Items listed in a dataset:
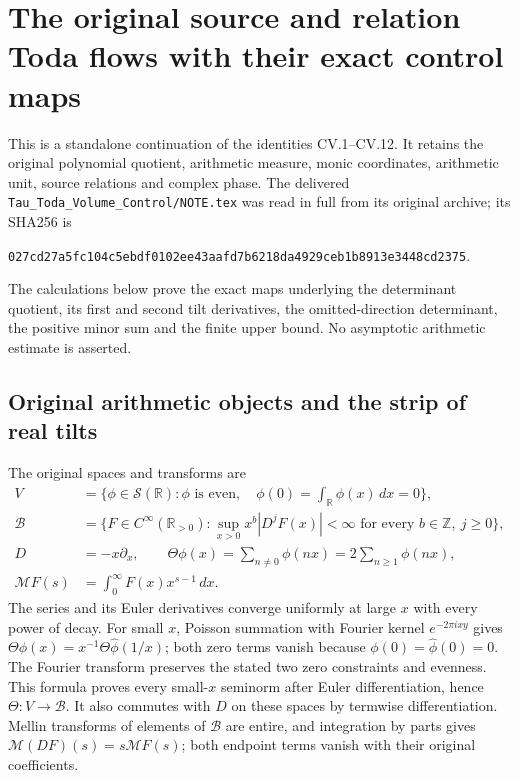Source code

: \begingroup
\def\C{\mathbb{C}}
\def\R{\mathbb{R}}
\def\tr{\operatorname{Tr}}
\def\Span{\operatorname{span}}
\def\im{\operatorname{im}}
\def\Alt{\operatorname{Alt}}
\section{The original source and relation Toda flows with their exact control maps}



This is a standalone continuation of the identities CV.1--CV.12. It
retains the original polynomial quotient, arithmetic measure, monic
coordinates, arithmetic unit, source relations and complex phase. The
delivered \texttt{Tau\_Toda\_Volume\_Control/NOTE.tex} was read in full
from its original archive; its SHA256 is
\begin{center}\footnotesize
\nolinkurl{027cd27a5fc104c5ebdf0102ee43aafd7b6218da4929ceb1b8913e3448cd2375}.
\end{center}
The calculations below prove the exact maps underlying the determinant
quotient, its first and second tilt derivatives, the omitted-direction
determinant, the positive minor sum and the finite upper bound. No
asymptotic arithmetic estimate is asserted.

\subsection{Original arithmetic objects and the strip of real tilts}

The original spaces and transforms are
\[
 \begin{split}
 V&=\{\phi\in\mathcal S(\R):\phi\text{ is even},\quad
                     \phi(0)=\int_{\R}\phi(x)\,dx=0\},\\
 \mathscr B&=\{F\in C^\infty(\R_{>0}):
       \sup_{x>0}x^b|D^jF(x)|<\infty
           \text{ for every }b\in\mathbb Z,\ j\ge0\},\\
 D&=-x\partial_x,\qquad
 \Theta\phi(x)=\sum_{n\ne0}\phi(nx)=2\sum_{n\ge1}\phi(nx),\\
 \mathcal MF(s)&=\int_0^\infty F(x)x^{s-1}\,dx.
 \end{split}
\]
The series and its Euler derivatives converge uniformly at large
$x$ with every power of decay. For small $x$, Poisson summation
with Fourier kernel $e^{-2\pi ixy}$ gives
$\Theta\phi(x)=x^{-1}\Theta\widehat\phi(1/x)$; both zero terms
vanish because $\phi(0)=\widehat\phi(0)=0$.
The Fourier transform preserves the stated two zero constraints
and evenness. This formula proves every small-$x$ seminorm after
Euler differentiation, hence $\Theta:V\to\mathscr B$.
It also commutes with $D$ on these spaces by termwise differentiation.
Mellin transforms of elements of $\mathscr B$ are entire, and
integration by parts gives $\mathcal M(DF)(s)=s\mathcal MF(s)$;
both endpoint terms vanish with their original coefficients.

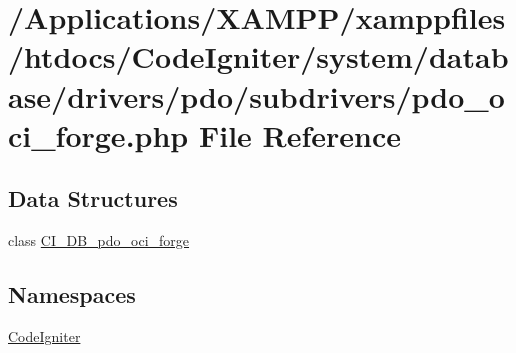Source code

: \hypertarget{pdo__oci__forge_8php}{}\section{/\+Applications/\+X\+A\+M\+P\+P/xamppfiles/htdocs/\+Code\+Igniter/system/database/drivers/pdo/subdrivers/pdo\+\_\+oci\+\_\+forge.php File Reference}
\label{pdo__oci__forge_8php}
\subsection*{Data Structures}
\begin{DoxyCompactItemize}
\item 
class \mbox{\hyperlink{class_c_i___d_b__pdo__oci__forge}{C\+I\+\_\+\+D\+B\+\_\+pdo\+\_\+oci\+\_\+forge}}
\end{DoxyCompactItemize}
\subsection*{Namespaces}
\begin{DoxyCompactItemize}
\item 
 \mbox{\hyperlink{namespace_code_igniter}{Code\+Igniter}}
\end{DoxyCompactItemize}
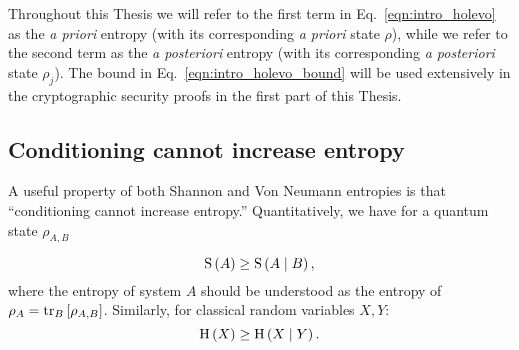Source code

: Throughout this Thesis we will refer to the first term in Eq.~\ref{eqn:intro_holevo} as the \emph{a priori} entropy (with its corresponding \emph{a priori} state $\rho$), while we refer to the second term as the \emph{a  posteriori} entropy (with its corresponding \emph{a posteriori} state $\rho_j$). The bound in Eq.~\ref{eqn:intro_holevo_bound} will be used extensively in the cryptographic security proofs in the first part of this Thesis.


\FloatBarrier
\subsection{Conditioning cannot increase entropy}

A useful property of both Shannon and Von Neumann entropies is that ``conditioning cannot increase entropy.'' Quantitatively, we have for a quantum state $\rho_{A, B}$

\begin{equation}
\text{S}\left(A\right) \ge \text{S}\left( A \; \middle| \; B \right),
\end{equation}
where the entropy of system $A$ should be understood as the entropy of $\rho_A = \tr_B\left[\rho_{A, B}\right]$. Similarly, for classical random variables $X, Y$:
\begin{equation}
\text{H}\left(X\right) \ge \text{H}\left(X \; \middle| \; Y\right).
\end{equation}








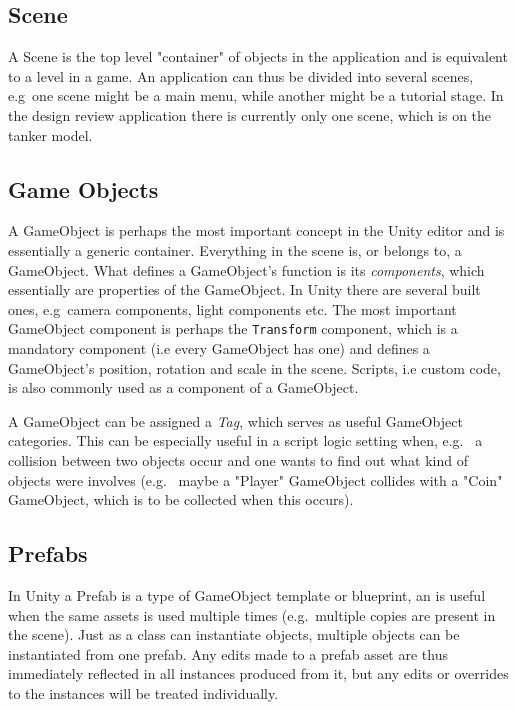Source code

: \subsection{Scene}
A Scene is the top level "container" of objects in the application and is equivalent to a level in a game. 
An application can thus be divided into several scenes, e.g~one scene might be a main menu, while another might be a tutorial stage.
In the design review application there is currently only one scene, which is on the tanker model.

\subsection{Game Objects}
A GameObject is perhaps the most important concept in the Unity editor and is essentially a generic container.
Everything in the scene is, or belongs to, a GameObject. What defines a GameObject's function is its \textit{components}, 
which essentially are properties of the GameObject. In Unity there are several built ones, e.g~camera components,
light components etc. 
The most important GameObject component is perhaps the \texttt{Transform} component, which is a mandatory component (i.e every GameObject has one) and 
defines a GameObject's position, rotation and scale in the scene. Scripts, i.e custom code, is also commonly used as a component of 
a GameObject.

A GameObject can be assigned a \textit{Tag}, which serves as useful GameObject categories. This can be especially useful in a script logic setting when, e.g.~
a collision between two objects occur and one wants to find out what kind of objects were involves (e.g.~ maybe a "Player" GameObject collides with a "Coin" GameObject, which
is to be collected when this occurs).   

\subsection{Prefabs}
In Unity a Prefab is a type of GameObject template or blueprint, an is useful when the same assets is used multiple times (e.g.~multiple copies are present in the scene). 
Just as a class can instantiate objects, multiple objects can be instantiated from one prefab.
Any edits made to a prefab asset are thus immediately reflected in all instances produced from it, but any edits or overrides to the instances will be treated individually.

==

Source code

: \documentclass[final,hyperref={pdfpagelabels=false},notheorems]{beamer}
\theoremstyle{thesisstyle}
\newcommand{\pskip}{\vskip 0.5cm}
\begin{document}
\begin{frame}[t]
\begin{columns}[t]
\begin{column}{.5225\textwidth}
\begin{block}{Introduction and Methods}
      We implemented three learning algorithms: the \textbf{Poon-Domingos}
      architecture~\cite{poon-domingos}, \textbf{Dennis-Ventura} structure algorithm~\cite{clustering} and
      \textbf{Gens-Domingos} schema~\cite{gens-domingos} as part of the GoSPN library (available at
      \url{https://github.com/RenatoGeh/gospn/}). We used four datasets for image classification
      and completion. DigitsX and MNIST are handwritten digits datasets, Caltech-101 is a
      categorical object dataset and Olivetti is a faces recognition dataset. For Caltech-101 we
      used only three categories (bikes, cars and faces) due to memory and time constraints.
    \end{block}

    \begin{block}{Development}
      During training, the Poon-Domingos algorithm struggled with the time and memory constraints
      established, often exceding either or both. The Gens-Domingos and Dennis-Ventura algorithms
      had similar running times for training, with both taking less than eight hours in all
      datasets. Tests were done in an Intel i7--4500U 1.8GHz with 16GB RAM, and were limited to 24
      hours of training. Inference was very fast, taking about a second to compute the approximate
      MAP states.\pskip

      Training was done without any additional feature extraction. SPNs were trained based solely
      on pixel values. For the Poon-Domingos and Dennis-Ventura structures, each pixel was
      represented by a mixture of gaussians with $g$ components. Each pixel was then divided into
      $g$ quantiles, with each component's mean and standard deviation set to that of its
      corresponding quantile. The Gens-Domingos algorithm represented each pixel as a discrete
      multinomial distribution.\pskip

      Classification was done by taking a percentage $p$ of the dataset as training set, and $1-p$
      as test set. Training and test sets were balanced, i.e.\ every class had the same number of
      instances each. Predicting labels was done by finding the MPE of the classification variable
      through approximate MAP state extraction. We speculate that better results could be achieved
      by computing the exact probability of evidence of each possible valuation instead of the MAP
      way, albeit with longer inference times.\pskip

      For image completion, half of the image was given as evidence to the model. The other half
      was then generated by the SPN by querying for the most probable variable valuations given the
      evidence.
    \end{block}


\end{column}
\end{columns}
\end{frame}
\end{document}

■ **Problem**
An exact copy of the lines above, from the one containing "The series and" through the one containing "It also commutes", is the whole of the answer.

■ **Response to the exercise**
The series and its Euler derivatives converge uniformly at large
$x$ with every power of decay. For small $x$, Poisson summation
with Fourier kernel $e^{-2\pi ixy}$ gives
$\Theta\phi(x)=x^{-1}\Theta\widehat\phi(1/x)$; both zero terms
vanish because $\phi(0)=\widehat\phi(0)=0$.
The Fourier transform preserves the stated two zero constraints
and evenness. This formula proves every small-$x$ seminorm after
Euler differentiation, hence $\Theta:V\to\mathscr B$.
It also commutes with $D$ on these spaces by termwise differentiation.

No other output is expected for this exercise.